Some people align themselves with industries or even technologies – and this they often do in a very simplistic manner; anything that is perceived as a threat to their pet thing is vilified, even if it is the right thing to do or good for the entity in the long term.

Such blinkered, all-in advocates scare me.

Far too often you run into people whose views belong to the category of “if all you have is a hammer, everything looks like a nail” where a pet approach, concept or technology is seen as the solution to everything.

Hype and financial commitment or dependency are two powerful drivers for creating this kind of malignant alignment. Whenever that happens, the title of one of Ben Goldacre’s books applies: I think you’ll find it’s a bit more complicated than that.

On the financial dependency, Upton Sinclair has said:

“It is difficult to get a man to understand something, when his salary depends on his not understanding it.”

As a sidenote, that is probably the single best argument in favour of UBI (Universal Basic Income) – to allow people to more freely change their mind.

But you don’t need to ignore all the bad in X to be an advocate for the good in it. I offer three personal examples from the fields of telecommunicationsaviation and artificial intelligence.

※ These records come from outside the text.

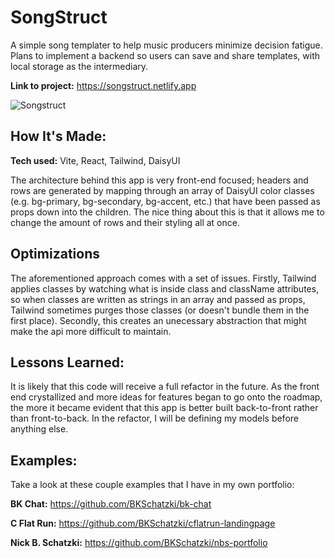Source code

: # SongStruct

A simple song templater to help music producers minimize decision fatigue. Plans to implement a backend so users can save and share templates, with local storage as the intermediary.

**Link to project:** https://songstruct.netlify.app

![Songstruct](https://res.cloudinary.com/djqsm7sz5/image/upload/v1691468692/bks-portfolio/songstruct_z756ky.jpg)

## How It's Made:

**Tech used:** Vite, React, Tailwind, DaisyUI

The architecture behind this app is very front-end focused; headers and rows are generated by mapping through an array of DaisyUI color classes (e.g. bg-primary, bg-secondary, bg-accent, etc.) that have been passed as props down into the children. The nice thing about this is that it allows me to change the amount of rows and their styling all at once.

## Optimizations

The aforementioned approach comes with a set of issues. Firstly, Tailwind applies classes by watching what is inside class and className attributes, so when classes are written as strings in an array and passed as props, Tailwind sometimes purges those classes (or doesn't bundle them in the first place). Secondly, this creates an unecessary abstraction that might make the api more difficult to maintain.

## Lessons Learned:

It is likely that this code will receive a full refactor in the future. As the front end crystallized and more ideas for features began to go onto the roadmap, the more it became evident that this app is better built back-to-front rather than front-to-back. In the refactor, I will be defining my models before anything else.

## Examples:

Take a look at these couple examples that I have in my own portfolio:

**BK Chat:** https://github.com/BKSchatzki/bk-chat

**C Flat Run:** https://github.com/BKSchatzki/cflatrun-landingpage

**Nick B. Schatzki:** https://github.com/BKSchatzki/nbs-portfolio
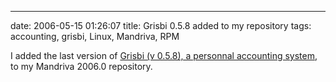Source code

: ---
date: 2006-05-15 01:26:07
title: Grisbi 0.5.8 added to my repository
tags: accounting, grisbi, Linux, Mandriva, RPM

I added the last version of
[Grisbi (v 0.5.8), a personnal accounting system](http://www.grisbi.org), to my
Mandriva 2006.0 repository.
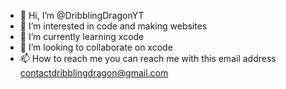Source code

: - 👋 Hi, I’m @DribblingDragonYT
- 👀 I’m interested in code and making websites
- 🌱 I’m currently learning xcode
- 💞️ I’m looking to collaborate on xcode
- 📫 How to reach me you can reach me with this email address contactdribblingdragon@gmail.com

<!---
DribblingDragonYT/DribblingDragonYT is a ✨ special ✨ repository because its `README.md` (this file) appears on your GitHub profile.
You can click the Preview link to take a look at your changes.
--->

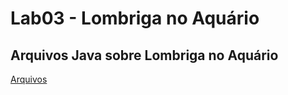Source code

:# Lab03 - Lombriga no Aquário

## Arquivos Java sobre Lombriga no Aquário
[Arquivos](src/pt/c02oo/s02classe/s03lombriga)

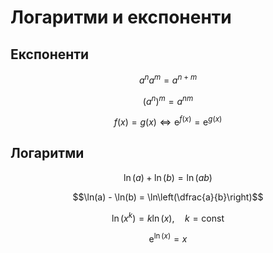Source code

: # Логаритми и експоненти

## Експоненти

$$a^n a^m = a^{n+m}$$

$$(a^n)^m = a^{nm}$$

$$f(x) = g(x) \iff \mathrm{e}^{f(x)} = \mathrm{e}^{g(x)}$$

## Логаритми

$$\ln(a) + \ln(b) = \ln(ab)$$

$$\ln(a) - \ln(b) = \ln\left(\dfrac{a}{b}\right)$$

$$\ln\left(x^k\right) = k\ln(x),\quad k=\text{const}$$

$$\mathrm{e}^{\ln(x)} = x$$
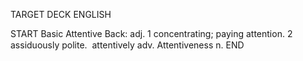 TARGET DECK
ENGLISH

START
Basic
Attentive
Back: adj. 1 concentrating; paying attention. 2 assiduously polite.  attentively adv. Attentiveness n.
END
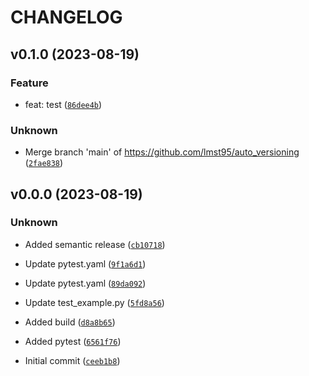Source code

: # CHANGELOG



## v0.1.0 (2023-08-19)

### Feature

* feat: test ([`86dee4b`](https://github.com/lmst95/auto_versioning/commit/86dee4bb8ce8b3152b6aa71f9a4af959e01bd3dd))

### Unknown

* Merge branch &#39;main&#39; of https://github.com/lmst95/auto_versioning ([`2fae838`](https://github.com/lmst95/auto_versioning/commit/2fae838d4c832ee67b553853b0a517c77983be97))


## v0.0.0 (2023-08-19)

### Unknown

* Added semantic release ([`cb10718`](https://github.com/lmst95/auto_versioning/commit/cb10718acd79fffecdbffb8e3cdc22c1ab61ee11))

* Update pytest.yaml ([`9f1a6d1`](https://github.com/lmst95/auto_versioning/commit/9f1a6d16c08360ce8b23ee267b6f08757cb8ce54))

* Update pytest.yaml ([`89da092`](https://github.com/lmst95/auto_versioning/commit/89da09234a18cab4805f66fbacc12a858a8ab05c))

* Update test_example.py ([`5fd8a56`](https://github.com/lmst95/auto_versioning/commit/5fd8a56e644de9a4893edca444c99cffb6e13da0))

* Added build ([`d8a8b65`](https://github.com/lmst95/auto_versioning/commit/d8a8b653bfaf521a5075562691ef9d4fead5603c))

* Added pytest ([`6561f76`](https://github.com/lmst95/auto_versioning/commit/6561f76fb02dfa12c1a14c4c4f0f117f8709e5d8))

* Initial commit ([`ceeb1b8`](https://github.com/lmst95/auto_versioning/commit/ceeb1b8b221c9a332fa7eb5c57dc38a2c66da26f))
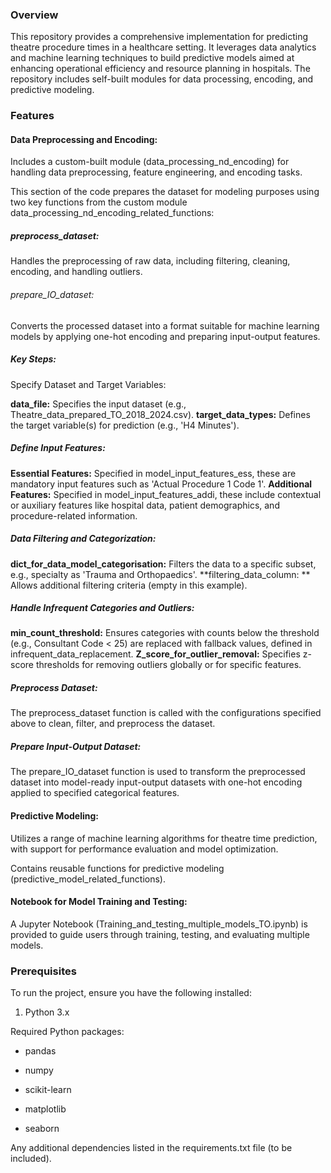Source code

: ### Overview
This repository provides a comprehensive implementation for predicting theatre procedure times in a healthcare setting. It leverages data analytics and machine learning techniques to build predictive models aimed at enhancing operational efficiency and resource planning in hospitals. The repository includes self-built modules for data processing, encoding, and predictive modeling.

### Features

  #### Data Preprocessing and Encoding:
  
  Includes a custom-built module (data_processing_nd_encoding) for handling data preprocessing, feature engineering, and encoding tasks.

  This section of the code prepares the dataset for modeling purposes using two key functions from the custom module data_processing_nd_encoding_related_functions:

  ##### preprocess_dataset: 
  Handles the preprocessing of raw data, including filtering, cleaning, encoding, and handling outliers.
  ###### prepare_IO_dataset: 
  Converts the processed dataset into a format suitable for machine learning models by applying one-hot encoding and preparing input-output features.
  
  ##### Key Steps:
  Specify Dataset and Target Variables:
  
  **data_file:** Specifies the input dataset (e.g., Theatre_data_prepared_TO_2018_2024.csv).
  **target_data_types:** Defines the target variable(s) for prediction (e.g., 'H4 Minutes').
  
  ##### Define Input Features:
  
  **Essential Features:** Specified in model_input_features_ess, these are mandatory input features such as 'Actual Procedure 1 Code 1'.
  **Additional Features:** Specified in model_input_features_addi, these include contextual or auxiliary features like hospital data, patient demographics, and procedure-related information.
  
  ##### Data Filtering and Categorization:
  
  **dict_for_data_model_categorisation:** Filters the data to a specific subset, e.g., specialty as 'Trauma and Orthopaedics'.
  **filtering_data_column: ** Allows additional filtering criteria (empty in this example).
  
  ##### Handle Infrequent Categories and Outliers:
  
  **min_count_threshold:** Ensures categories with counts below the threshold (e.g., Consultant Code < 25) are replaced with fallback values, defined in infrequent_data_replacement.
  **Z_score_for_outlier_removal:** Specifies z-score thresholds for removing outliers globally or for specific features.
  
  ##### Preprocess Dataset:
  The preprocess_dataset function is called with the configurations specified above to clean, filter, and preprocess the dataset.
  
  ##### Prepare Input-Output Dataset:
  The prepare_IO_dataset function is used to transform the preprocessed dataset into model-ready input-output datasets with one-hot encoding applied to specified categorical features.

  #### Predictive Modeling:

  Utilizes a range of machine learning algorithms for theatre time prediction, with support for performance evaluation and model optimization.
  
  Contains reusable functions for predictive modeling (predictive_model_related_functions).


#### Notebook for Model Training and Testing:

  A Jupyter Notebook (Training_and_testing_multiple_models_TO.ipynb) is provided to guide users through training, testing, and evaluating multiple models.

### Prerequisites

To run the project, ensure you have the following installed:

1. Python 3.x

Required Python packages:

- pandas

- numpy

- scikit-learn

- matplotlib

- seaborn

Any additional dependencies listed in the requirements.txt file (to be included).
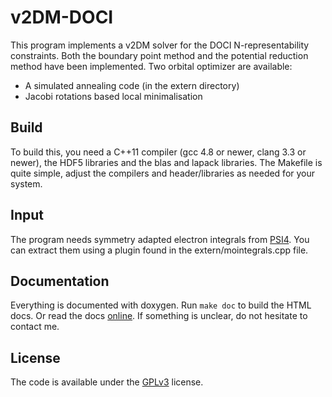v2DM-DOCI
=========
This program implements a v2DM solver for the DOCI N-representability constraints.
Both the boundary point method and the potential reduction method have been
implemented. Two orbital optimizer are available:
- A simulated annealing code (in the extern directory)
- Jacobi rotations based local minimalisation

Build
-----
To build this, you need a C++11 compiler (gcc 4.8 or newer, clang 3.3 or newer),
the HDF5 libraries and the blas and lapack libraries. The Makefile is quite 
simple, adjust the compilers and header/libraries as needed for your system.

Input
-----
The program needs symmetry adapted electron integrals from [PSI4](https://github.com/psi4/psi4public). 
You can extract them using a plugin found in the extern/mointegrals.cpp file. 

Documentation
-------------
Everything is documented with doxygen. Run `make doc` to build the HTML docs. 
Or read the docs [online](http://wpoely86.github.io/v2DM-DOCI/). If something
is unclear, do not hesitate to contact me.

License
-------
The code is available under the [GPLv3](https://www.gnu.org/licenses/gpl-3.0.txt) license.
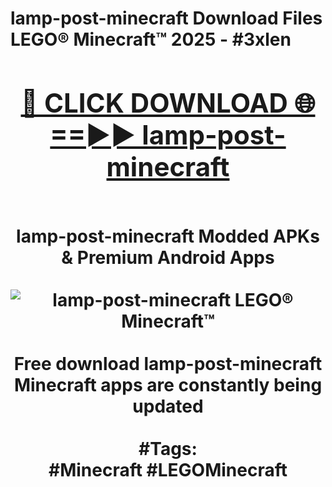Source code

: <h1>lamp-post-minecraft Download Files LEGO® Minecraft™ 2025 - #3xlen
<br>
<div align="center">
<h2><a href="https://apps.freeplayer.one?lamp-post-minecraft" rel="nofollow">🔴 CLICK DOWNLOAD 🌐==►► lamp-post-minecraft</a></h2>
<br>
lamp-post-minecraft Modded APKs & Premium Android Apps
<br>
<br>
<a href="https://apps.freeplayer.one?lamp-post-minecraft" rel="nofollow" data-target="animated-image.originalLink"><img src="https://github.com/user-attachments/assets/0f9c940e-d8b0-45ae-aac7-cd30a18b3e1c" alt="lamp-post-minecraft LEGO® Minecraft™" style="max-width: 100%; display: inline-block;" data-target="animated-image.originalImage"></a>
<br><br>
Free download lamp-post-minecraft Minecraft apps are constantly being updated
<br><br>
#Tags:
<br>
#Minecraft #LEGOMinecraft
</div>
<br>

  • I have worked in and around the telecommunications industry for most of my professional life. I believe there is tremendous value provided by the global, ubiquitous connectivity, and the mobile devices and networks we all rely on today would have seemed downright magical just a few short decades ago. With that background, one might think I enthusiastically subscribe to the adage “Whatever can be connected, will be connected” – but I don’t. That thinking is extremely dangerous. I will be speaking about the dangers of indiscriminately and thoughtlessly connecting everything at the upcoming TADSummit Asia conference.
  • I am an aviation enthusiast and think the kind of connectivity it provides is also invaluable to the modern world. I find even the smell of Jet A-1 familiar and comforting. That doesn’t mean I am nonchalant about the industry’s very real environmental impact, and I wholeheartedly support developments like France banning short-haul flights where good high-speed rail connectivity exists; I would like to see higher ticket prices to reduce unnecessary travel and allow for investment into better technologies in the long term and carbon offsets in the short term; I have even spoken out against the eVTOL hype.
  • I love AI; I use AI agents like Siri daily (after miserably failing to build one myself 25 years ago – speech recognition just wasn’t there yet) and I find things like accurate traffic ETA forecasts remarkably useful. I look forward to the day when I can have my personal AI agent. At the same time, I think many companies are using AI in a manner that is a very clear net-negative on society; these use cases need to be stopped, and we urgently need ground rules and regulation for ethical AI deployment. A troubling amount of damage has already been done by AI systems, and continues to be done.

In all three cases – telecommunications, aviation, and AI – I am both a strong advocate and a fierce critic.

For all three industries, you will find companies, trade groups and consulting entities that sit far on one side or the other, either completely ignoring or belittling the issues on the other side through expert use of motivated reasoning.

I don’t believe in that, and when I find people who do, I have no issues calling their bullshit.

It is my belief progress comes from honestly acknowledging, debating and to the best of our abilities, managing ALL kinds of impacts the topic at hand has – because they are never only ‘good’ or ‘bad’.

No matter what the industry or field, we need more nuanced views of everything, and we need people to be willing to de-escalate their views so as to be able to discuss them in a civilized manner.